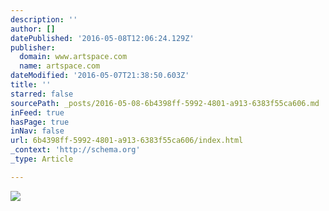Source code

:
 ```yaml
---
description: ''
author: []
datePublished: '2016-05-08T12:06:24.129Z'
publisher:
  domain: www.artspace.com
  name: artspace.com
dateModified: '2016-05-07T21:38:50.603Z'
title: ''
starred: false
sourcePath: _posts/2016-05-08-6b4398ff-5992-4801-a913-6383f55ca606.md
inFeed: true
hasPage: true
inNav: false
url: 6b4398ff-5992-4801-a913-6383f55ca606/index.html
_context: 'http://schema.org'
_type: Article

---
```

![](http://d5wt70d4gnm1t.cloudfront.net/media/a-s/artworks/allen-jones/19287-557243646822/allen-jones-second-thoughts-4-800x800.jpg)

* **PROBLEM DETAILS**
From the listing above, find the number of lines with the word "artspace" in them. Answer with the number only.

* **EXERCISE RESPONSE**
2